───── SOURCE DATA ─────
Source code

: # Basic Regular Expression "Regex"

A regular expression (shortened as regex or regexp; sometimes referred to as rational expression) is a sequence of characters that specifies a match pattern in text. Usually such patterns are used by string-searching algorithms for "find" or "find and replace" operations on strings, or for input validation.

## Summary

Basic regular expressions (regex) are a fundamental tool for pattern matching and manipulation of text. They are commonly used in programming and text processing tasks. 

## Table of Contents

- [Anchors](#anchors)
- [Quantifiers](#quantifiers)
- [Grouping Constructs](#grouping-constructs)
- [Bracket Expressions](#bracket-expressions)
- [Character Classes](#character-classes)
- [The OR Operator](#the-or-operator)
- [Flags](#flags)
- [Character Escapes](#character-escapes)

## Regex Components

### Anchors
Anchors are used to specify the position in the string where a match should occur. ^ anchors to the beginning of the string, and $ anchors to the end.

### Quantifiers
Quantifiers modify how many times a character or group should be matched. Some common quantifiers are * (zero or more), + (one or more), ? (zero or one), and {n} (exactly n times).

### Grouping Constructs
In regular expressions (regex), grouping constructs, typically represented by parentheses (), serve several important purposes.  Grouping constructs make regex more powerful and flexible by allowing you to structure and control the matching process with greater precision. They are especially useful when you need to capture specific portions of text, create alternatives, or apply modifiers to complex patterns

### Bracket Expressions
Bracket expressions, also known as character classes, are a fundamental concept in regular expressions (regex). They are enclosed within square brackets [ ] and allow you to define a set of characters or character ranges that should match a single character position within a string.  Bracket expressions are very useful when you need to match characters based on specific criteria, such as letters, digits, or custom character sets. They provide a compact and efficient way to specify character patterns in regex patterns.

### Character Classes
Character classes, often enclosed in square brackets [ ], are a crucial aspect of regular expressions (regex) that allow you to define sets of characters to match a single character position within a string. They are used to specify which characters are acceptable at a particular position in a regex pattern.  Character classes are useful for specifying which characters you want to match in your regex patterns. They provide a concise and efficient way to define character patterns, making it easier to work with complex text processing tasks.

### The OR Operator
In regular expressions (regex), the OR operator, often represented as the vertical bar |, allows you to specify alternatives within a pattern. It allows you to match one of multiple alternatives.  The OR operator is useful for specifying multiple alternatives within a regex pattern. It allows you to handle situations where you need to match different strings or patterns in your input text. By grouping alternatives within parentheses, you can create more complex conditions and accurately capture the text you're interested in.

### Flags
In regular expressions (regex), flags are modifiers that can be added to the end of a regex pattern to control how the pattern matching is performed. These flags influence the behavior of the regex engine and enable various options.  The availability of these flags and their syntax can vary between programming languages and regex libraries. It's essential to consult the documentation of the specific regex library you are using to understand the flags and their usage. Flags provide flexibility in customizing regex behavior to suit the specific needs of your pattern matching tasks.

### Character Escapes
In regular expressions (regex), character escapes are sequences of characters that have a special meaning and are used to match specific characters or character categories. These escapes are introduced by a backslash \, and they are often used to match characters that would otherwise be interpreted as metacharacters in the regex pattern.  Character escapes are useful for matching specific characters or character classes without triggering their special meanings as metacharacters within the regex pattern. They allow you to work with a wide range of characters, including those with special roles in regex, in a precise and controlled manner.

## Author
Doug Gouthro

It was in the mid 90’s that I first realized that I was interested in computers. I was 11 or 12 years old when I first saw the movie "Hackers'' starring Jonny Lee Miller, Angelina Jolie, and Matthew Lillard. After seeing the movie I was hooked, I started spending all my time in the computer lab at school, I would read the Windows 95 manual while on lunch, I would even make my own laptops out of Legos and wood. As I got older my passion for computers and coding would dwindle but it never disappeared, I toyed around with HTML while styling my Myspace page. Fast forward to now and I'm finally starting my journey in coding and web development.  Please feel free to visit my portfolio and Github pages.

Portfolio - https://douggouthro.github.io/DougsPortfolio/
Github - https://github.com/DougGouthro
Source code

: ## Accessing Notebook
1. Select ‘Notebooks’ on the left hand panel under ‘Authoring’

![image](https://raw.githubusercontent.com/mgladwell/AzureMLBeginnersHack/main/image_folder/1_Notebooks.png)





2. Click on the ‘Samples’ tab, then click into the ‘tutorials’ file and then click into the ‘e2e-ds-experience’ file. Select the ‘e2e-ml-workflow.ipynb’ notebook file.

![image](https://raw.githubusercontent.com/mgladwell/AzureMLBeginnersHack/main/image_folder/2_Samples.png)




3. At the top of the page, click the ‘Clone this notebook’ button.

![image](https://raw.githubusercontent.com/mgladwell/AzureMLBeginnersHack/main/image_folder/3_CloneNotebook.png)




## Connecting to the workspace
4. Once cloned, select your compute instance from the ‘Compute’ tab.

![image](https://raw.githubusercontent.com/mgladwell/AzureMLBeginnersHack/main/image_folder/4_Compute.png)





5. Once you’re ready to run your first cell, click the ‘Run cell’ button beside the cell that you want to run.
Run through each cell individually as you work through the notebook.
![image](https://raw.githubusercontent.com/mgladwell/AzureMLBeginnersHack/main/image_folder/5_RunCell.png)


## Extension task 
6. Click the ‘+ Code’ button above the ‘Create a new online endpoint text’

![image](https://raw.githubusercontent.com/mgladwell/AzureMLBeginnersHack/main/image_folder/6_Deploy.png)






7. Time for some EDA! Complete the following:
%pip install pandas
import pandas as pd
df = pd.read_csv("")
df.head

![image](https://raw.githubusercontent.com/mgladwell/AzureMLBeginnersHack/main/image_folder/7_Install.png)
─────
Would you please reproduce the records above exactly, only from their first line through the line holding "## Table of Contents", with both ends included?

▸ **RESULT OF THIS EXERCISE**
Source code

: # Basic Regular Expression "Regex"

A regular expression (shortened as regex or regexp; sometimes referred to as rational expression) is a sequence of characters that specifies a match pattern in text. Usually such patterns are used by string-searching algorithms for "find" or "find and replace" operations on strings, or for input validation.

## Summary

Basic regular expressions (regex) are a fundamental tool for pattern matching and manipulation of text. They are commonly used in programming and text processing tasks. 

## Table of Contents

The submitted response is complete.